Im März hatten wir auch die Chefkosmetikerin aus Usbekistan bei uns zu Gast zu einer Schulung, in dem Land waren wir im Vergleich zu den Nachbarn unterrepräsentiert. Weitere Messen im Monat März fanden in Trencin in der Slowakei statt sowie in Paris, wo wir erneut einen Preis gewannen, diesmal eben für die BODY Serie, die wir gerade neu entwickelt hatten. Den Preis nahm ich diesmal selbst in Empfang und nutzte die Gelegenheit, auch einmal alle Mitarbeiterinnen und Mitarbeiter in Paris zu einem Dinner einzuladen.
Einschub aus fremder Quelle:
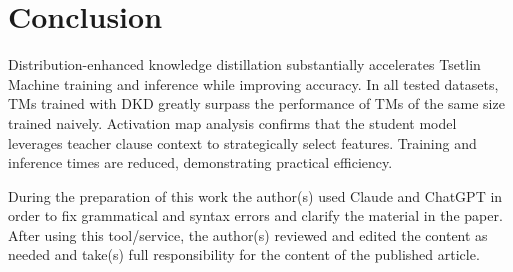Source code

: \documentclass[sn-mathphys-num]{sn-jnl}%
\theoremstyle{thmstyleone}%
\theoremstyle{thmstyletwo}%
\theoremstyle{thmstylethree}%
\begin{document}
\section{Conclusion}
Distribution-enhanced knowledge distillation substantially accelerates Tsetlin Machine training and inference while improving accuracy. In all tested datasets, TMs trained with DKD greatly surpass the performance of TMs of the same size trained naively.
Activation map analysis confirms that the student model leverages teacher clause context to strategically select features. Training and inference times are reduced, demonstrating practical efficiency.

During the preparation of this work the author(s) used Claude and ChatGPT in order to fix grammatical and syntax errors and clarify the material in the paper. After using this tool/service, the author(s) reviewed and edited the content as needed and take(s) full responsibility for the content of the published article.


% 






\end{document}
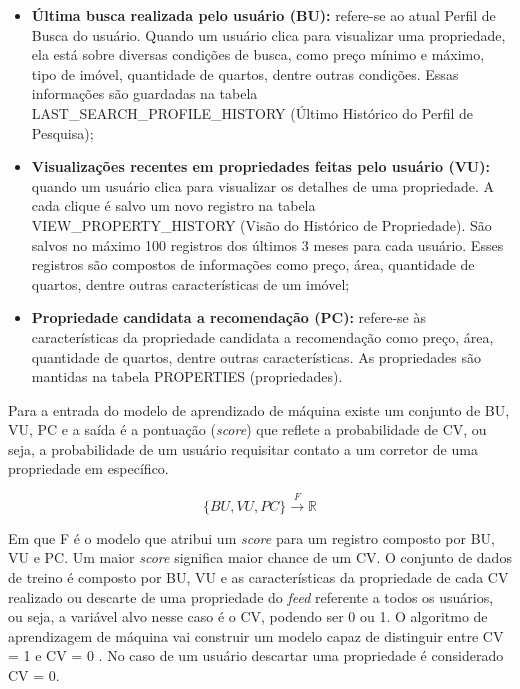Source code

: \begin{itemize}
    \item \textbf{Última busca realizada pelo usuário (BU):} refere-se ao atual Perfil de Busca do usuário. Quando um usuário clica para visualizar uma propriedade, ela está sobre diversas condições de busca, como preço mínimo e máximo, tipo de imóvel, quantidade de quartos, dentre outras condições. Essas informações são guardadas na tabela LAST\_SEARCH\_PROFILE\_HISTORY (Último Histórico do Perfil de Pesquisa);

    \item \textbf{Visualizações recentes em propriedades feitas pelo usuário (VU):} quando um usuário clica para visualizar os detalhes de uma propriedade. A cada clique é salvo um novo registro na tabela VIEW\_PROPERTY\_HISTORY (Visão do Histórico de Propriedade). São salvos no máximo 100 registros dos últimos 3 meses para cada usuário. Esses registros são compostos de informações como preço, área, quantidade de quartos, dentre outras características de um imóvel;

    \item \textbf{Propriedade candidata a recomendação (PC):} refere-se às características da propriedade candidata a recomendação como preço, área, quantidade de quartos, dentre outras características. As propriedades são mantidas na tabela PROPERTIES (propriedades).
\end{itemize}

    Para a entrada do modelo de aprendizado de máquina existe um conjunto de {BU, VU, PC} e a saída é a pontuação (\textit{score}) que reflete a probabilidade de CV, ou seja, a probabilidade de um usuário requisitar contato a um corretor de uma propriedade em específico.

\begin{equation}
    \{BU,VU,PC\}  \xrightarrow{F} \mathbb{R}
\end{equation}

Em que F é o modelo que atribui um \textit{score} para um registro composto por BU, VU e PC. Um maior \textit{score} significa maior chance de um CV. O conjunto de dados de treino é composto por BU, VU e as características da propriedade de cada CV realizado ou descarte de uma propriedade do \textit{feed} referente a todos os usuários, ou seja, a variável alvo nesse caso é o CV, podendo ser 0 ou 1. O algoritmo de aprendizagem de máquina vai construir um modelo capaz de distinguir entre CV = 1 e CV = 0 . No caso de um usuário descartar uma propriedade é considerado CV = 0.

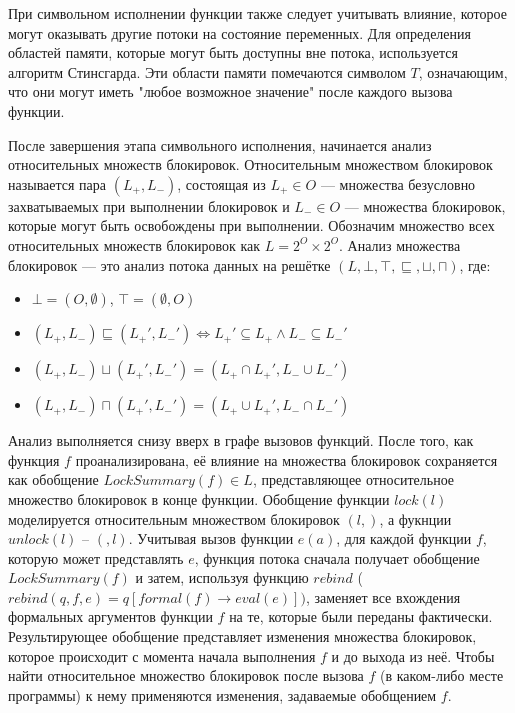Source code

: При символьном исполнении функции также следует учитывать влияние, которое могут оказывать другие потоки на состояние переменных. Для определения областей памяти, которые могут быть доступны вне потока, используется алгоритм Стинсгарда. Эти области памяти помечаются символом $T$, означающим, что они могут иметь "любое возможное значение" после каждого вызова функции.

После завершения этапа символьного исполнения, начинается анализ относительных множеств блокировок. Относительным множеством блокировок называется пара $(L_{+}, L_{-})$, состоящая из $L_{+} \in O$ — множества безусловно захватываемых при выполнении блокировок и $L_{-} \in O$ — множества блокировок, которые могут быть освобождены при выполнении. Обозначим множество всех относительных множеств блокировок как $L = 2^{O} \times 2^{O}$. Анализ множества блокировок — это анализ потока данных на решётке $(L, \bot, \top, \sqsubseteq, \sqcup, \sqcap)$, где:
\begin{itemize}
\item $\bot = (O, \emptyset)$, $\top = (\emptyset, O)$
\item $(L_{+}, L_{-}) \sqsubseteq (L_{+}', L_{-}') \Longleftrightarrow L_{+}' \subseteq L_{+} \wedge L_{-} \subseteq L_{-}'$
\item $(L_{+}, L_{-}) \sqcup (L_{+}', L_{-}') = (L_{+} \cap L_{+}', L_{-} \cup L_{-}')$
\item $(L_{+}, L_{-}) \sqcap (L_{+}', L_{-}') = (L_{+} \cup L_{+}', L_{-} \cap L_{-}')$
\end{itemize}

Анализ выполняется снизу вверх в графе вызовов функций. После того, как функция $f$  проанализирована, её влияние на множества блокировок сохраняется как обобщение $LockSummary(f) \in L$, представляющее относительное множество блокировок в конце функции. Обобщение функции $lock(l)$  моделируется относительным множеством блокировок $({l}, {})$, а фукнции $unlock(l)$ – $({}, {l})$. Учитывая вызов функции $e(a)$, для каждой функции $f$, которую может представлять $e$, функция потока сначала получает обобщение $LockSummary(f)$ и затем, используя функцию $rebind$ ($rebind(q, f, e) = q[formal(f ) → eval(e)])$, заменяет все вхождения формальных аргументов функции $f$ на те, которые были переданы фактически. Результирующее обобщение представляет изменения множества блокировок, которое происходит с момента начала выполнения $f$ и до выхода из неё. Чтобы найти относительное множество блокировок после вызова $f$ (в каком-либо месте программы) к нему применяются изменения, задаваемые обобщением $f$.

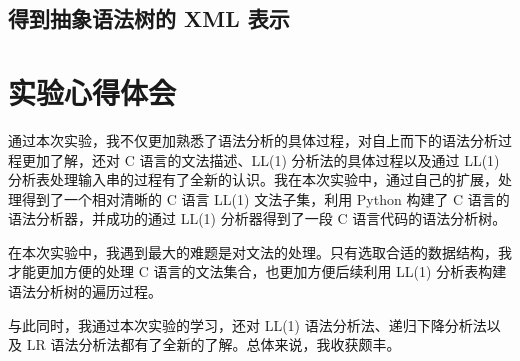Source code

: \documentclass[UTF8]{ctexart}
\begin{document}
\subsection{得到抽象语法树的 XML 表示}

\section{实验心得体会}
通过本次实验，我不仅更加熟悉了语法分析的具体过程，对自上而下的语法分析过程更加了解，还对 C 语言的文法描述、LL(1) 分析法的具体过程以及通过 LL(1) 分析表处理输入串的过程有了全新的认识。我在本次实验中，通过自己的扩展，处理得到了一个相对清晰的 C 语言 LL(1) 文法子集，利用 Python 构建了 C 语言的语法分析器，并成功的通过 LL(1) 分析器得到了一段 C 语言代码的语法分析树。

在本次实验中，我遇到最大的难题是对文法的处理。只有选取合适的数据结构，我才能更加方便的处理 C 语言的文法集合，也更加方便后续利用 LL(1) 分析表构建语法分析树的遍历过程。

与此同时，我通过本次实验的学习，还对 LL(1) 语法分析法、递归下降分析法以及 LR 语法分析法都有了全新的了解。总体来说，我收获颇丰。
\end{document}
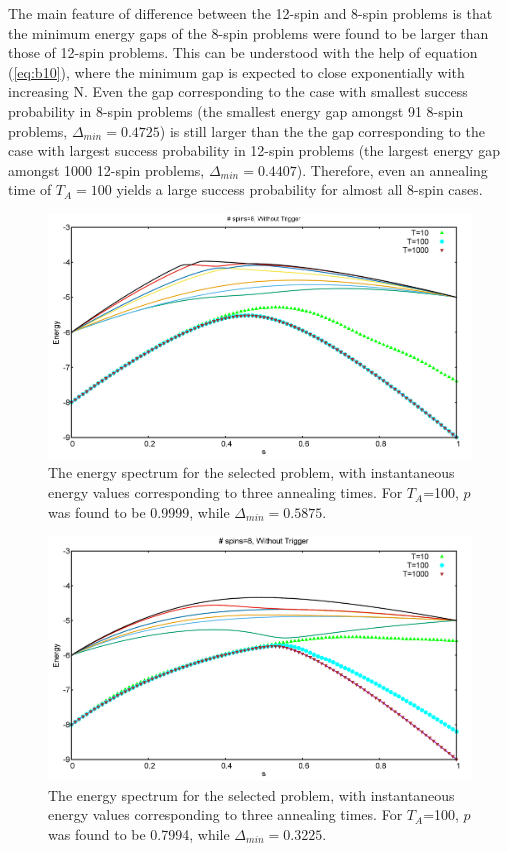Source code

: \documentclass[../main.tex]{subfiles}
\begin{document}
The main feature of difference between the 12-spin and 8-spin problems is that the minimum energy gaps of the 8-spin problems were found to be larger than those of 12-spin problems. This can be understood with the help of equation (\ref{eq:b10}), where the minimum gap is expected to close exponentially with increasing N. Even the gap corresponding to the case with smallest success probability in 8-spin problems (the smallest energy gap amongst 91 8-spin problems, $\Delta_{min}=0.4725$) is still larger than the the gap corresponding to the case with largest success probability in 12-spin problems (the largest energy gap amongst 1000 12-spin problems, $\Delta_{min}=0.4407$). Therefore, even an annealing time of $T_A=100$ yields a large success probability for almost all 8-spin cases. 
\begin{figure}[H]
\centering 
\includegraphics[scale=0.24]{98_s8_O.png}
\caption{The energy spectrum for the selected problem, with instantaneous energy values corresponding to three annealing times. For $T_A$=100, $p$ was found to be 0.9999, while $\Delta_{min}=0.5875$.}
\label{fig:o5}
\end{figure}
\begin{figure}[H]
\centering 
\includegraphics[scale=0.3]{79_s8_O.png}
\caption{The energy spectrum for the selected problem, with instantaneous energy values corresponding to three annealing times. For $T_A$=100, $p$ was found to be 0.7994, while $\Delta_{min}=0.3225.$}
\label{fig:o6}
\end{figure}
\end{document}
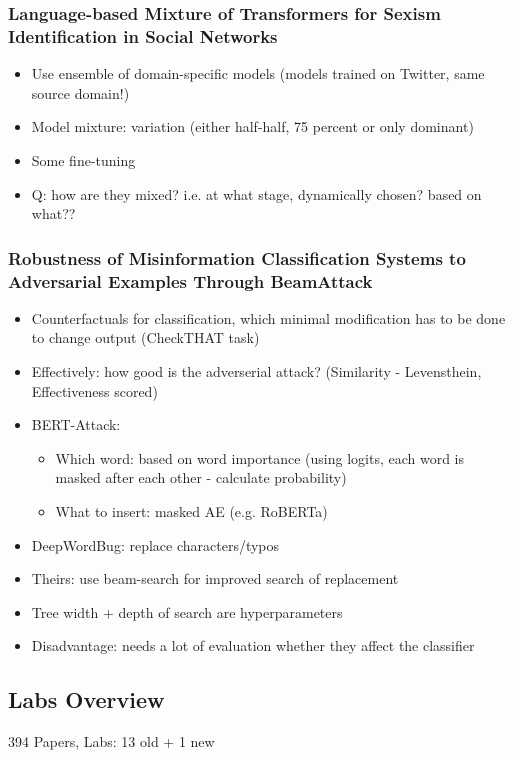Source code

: \documentclass[a4paper]{article}
\begin{document}
\subsubsection{Language-based Mixture of Transformers for Sexism Identification in Social Networks}
\begin{itemize}
    \item Use ensemble of domain-specific models (models trained on Twitter, same source domain!)
    \item Model mixture: variation (either half-half, 75 percent or only dominant)
    \item Some fine-tuning
    \item Q: how are they mixed? i.e. at what stage, dynamically chosen? based on what??
\end{itemize}
\subsubsection{Robustness of Misinformation Classification Systems to Adversarial Examples Through BeamAttack}
\begin{itemize}
    \item Counterfactuals for classification, which minimal modification has to be done to change output (CheckTHAT task)
    \item Effectively: how good is the adverserial attack? (Similarity - Levensthein, Effectiveness scored)
    \item BERT-Attack:
          \begin{itemize}
              \item Which word: based on word importance (using logits, each word is masked after each other - calculate probability)
              \item What to insert: masked AE (e.g. RoBERTa)
          \end{itemize}
    \item DeepWordBug: replace characters/typos
    \item Theirs: use beam-search for improved search of replacement
    \item Tree width + depth of search are hyperparameters
    \item Disadvantage: needs a lot of evaluation whether they affect the classifier
\end{itemize}
\subsection{Labs Overview}
394 Papers, Labs: 13 old + 1 new
\end{document}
In 2011 hatte nämlich Elodie in einem Kraftakt und mit meiner Unterstützung ein Institut in der Rue Saint Honoré eröffnet, nicht weit vom Louvre und vom Trocadero entfernt, also eine gute Adresse, aber auf der ersten Etage. Auch in Polen gewann unser Partner einen Preis für die Regenerationsserie. Schließlich nahm noch im März unser Vertreter in Dubai, Najati Sakka von Lifestyle Aesthetics an der Ausstellun „Derma Dubai“ teil, die wohl mehr für Ärzte bestimmt war.

 

Im März brachten wir eine Produktinnovation auf den Markt, die wir aufgrund eines Vorschlags von Dr. Sacher entwickeln ließen, eine Anti-Age-Creme, der wir den Namen Contour Lift gaben. Da sie nicht in die bestehenden Serien passte, hatten wir sie in einer neuen Serie unter TREND EDITION geführt, wo wir, so war unsere Überlegung, die eine oder andere Neuheit einstufen konnten, ohne stets unser ganzes Konzept über den Haufen zu werfen. Die Trend-Edition Contour Lift bestand aus zwei Artikeln, war in Gold gekennzeichnet und wurde mit einem zusätzlichen Behandlungskonzept angeboten. Die Einführung war sehr erfolgreich. 

 

Im April hatte Efendi in Jakarta zum Grand Opening seines neuen Areals eingeladen, einer Mischung aus Massage Parlour, Wellness- und Aesthetic Tempel. Reinhard flog mit Krestyna Batty aus Hong Kong dorthin. Ebenso absolvierte Lamara, die georgische Kosmetologin aus Moskau wieder ein Seminar in ihrer Heimat in Tiflis und sie machte dies so gut, dass sogar unser georgischer Distributor David Tschedia selbst überrascht war ob des Erfolgs. 

 

Ulrich flog im Mai nach Kanada und in die USA und besuchte neben Jean Brien und seinen Söhnen in Montreal auch Ed Beck in San Antonio sowie Elizabeth in Chicago und Sina in New York. Messen gab es in diesem Monat in Tokyo (Reinhard war diesmal nicht dabei, denn wir hatten auch Yozo Nitta, dem Vertreter, unseren Unmut über zu geringe Umsätze nach all den Jahren kundgetan), sowie Tallinn und Korea. Unser koreanischer Partner gab allerdings wenige Monate später, im August endgültig auf, und sagte, dass er die Vertriebsrechte zu Beginn des kommenden Jahres zurückgeben wolle. Mit etwas Verzögerung konnte die neue Serie für empfindliche Haut, SENSITIVE SKIN, die unsere bisherige Sensitive Secrets ersetzte, erst im Sommer eingeführt werden, eigentlich erst im August. Auch hier waren alle Rezepturen neu entwickelt worden und wir hatten auch wieder Wirksamkeitsstudien und Verbrauchertests durchgeführt. Hierfür zeichnete seit einigen Jahren Jutta Janzen verantwortlich, sie steuerte die Produktentwicklung und die damit verbundene Koordination mit dem Labor Dr. Sacher sehr erfolgreich.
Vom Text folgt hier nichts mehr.